(Entries provided begins)
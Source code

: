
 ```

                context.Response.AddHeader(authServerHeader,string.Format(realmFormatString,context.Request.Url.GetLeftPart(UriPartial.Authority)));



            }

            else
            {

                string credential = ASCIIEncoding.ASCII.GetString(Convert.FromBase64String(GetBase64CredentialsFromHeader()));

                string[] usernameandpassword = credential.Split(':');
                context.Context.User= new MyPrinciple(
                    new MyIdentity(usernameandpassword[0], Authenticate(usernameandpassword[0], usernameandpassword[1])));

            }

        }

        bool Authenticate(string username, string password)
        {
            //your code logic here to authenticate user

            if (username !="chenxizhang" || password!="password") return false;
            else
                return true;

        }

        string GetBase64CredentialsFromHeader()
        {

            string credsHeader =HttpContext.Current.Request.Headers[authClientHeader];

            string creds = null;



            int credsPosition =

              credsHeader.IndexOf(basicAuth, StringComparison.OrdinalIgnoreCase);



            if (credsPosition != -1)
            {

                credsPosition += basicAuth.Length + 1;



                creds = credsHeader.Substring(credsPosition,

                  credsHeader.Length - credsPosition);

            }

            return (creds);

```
(Entries provided ends)
▶ [Aim of the exercise]: From the records above, count the lines in which the string "Request" is found, and answer with the number alone.

▶ [Written response]: 2